# [Problem to work on]
From the line with "As Vue.js applications" to the line with "## The Importance", retype every line exactly, including those two, and leave out the rest of the data below.
┌─ Data
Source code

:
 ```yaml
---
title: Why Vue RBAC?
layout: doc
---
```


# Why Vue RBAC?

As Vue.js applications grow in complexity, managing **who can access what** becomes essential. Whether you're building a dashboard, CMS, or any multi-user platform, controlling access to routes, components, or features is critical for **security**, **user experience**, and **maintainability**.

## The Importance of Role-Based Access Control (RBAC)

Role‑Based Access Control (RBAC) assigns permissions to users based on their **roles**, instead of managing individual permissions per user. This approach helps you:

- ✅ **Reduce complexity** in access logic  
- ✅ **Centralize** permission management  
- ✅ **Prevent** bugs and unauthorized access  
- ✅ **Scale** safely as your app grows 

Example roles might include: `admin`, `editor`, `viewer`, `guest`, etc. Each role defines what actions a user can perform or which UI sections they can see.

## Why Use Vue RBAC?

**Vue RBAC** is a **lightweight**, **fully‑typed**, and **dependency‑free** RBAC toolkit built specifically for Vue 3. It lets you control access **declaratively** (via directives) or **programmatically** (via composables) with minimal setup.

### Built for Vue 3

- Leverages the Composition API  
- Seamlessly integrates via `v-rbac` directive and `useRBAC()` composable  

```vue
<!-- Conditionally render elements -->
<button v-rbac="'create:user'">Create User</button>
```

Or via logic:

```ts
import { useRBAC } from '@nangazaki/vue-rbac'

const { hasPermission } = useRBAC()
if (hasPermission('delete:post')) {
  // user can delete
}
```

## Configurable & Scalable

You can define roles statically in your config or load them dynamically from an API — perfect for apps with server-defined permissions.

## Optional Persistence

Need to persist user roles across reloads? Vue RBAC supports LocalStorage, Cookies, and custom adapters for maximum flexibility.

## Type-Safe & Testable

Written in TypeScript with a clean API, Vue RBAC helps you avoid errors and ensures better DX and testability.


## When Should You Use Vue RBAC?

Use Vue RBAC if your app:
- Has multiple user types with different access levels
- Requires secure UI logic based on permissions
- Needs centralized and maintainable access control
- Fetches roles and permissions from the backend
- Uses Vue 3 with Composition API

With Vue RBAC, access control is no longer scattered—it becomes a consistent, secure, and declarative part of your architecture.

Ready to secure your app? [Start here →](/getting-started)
└─
# [Output of the exercise]
As Vue.js applications grow in complexity, managing **who can access what** becomes essential. Whether you're building a dashboard, CMS, or any multi-user platform, controlling access to routes, components, or features is critical for **security**, **user experience**, and **maintainability**.

## The Importance of Role-Based Access Control (RBAC)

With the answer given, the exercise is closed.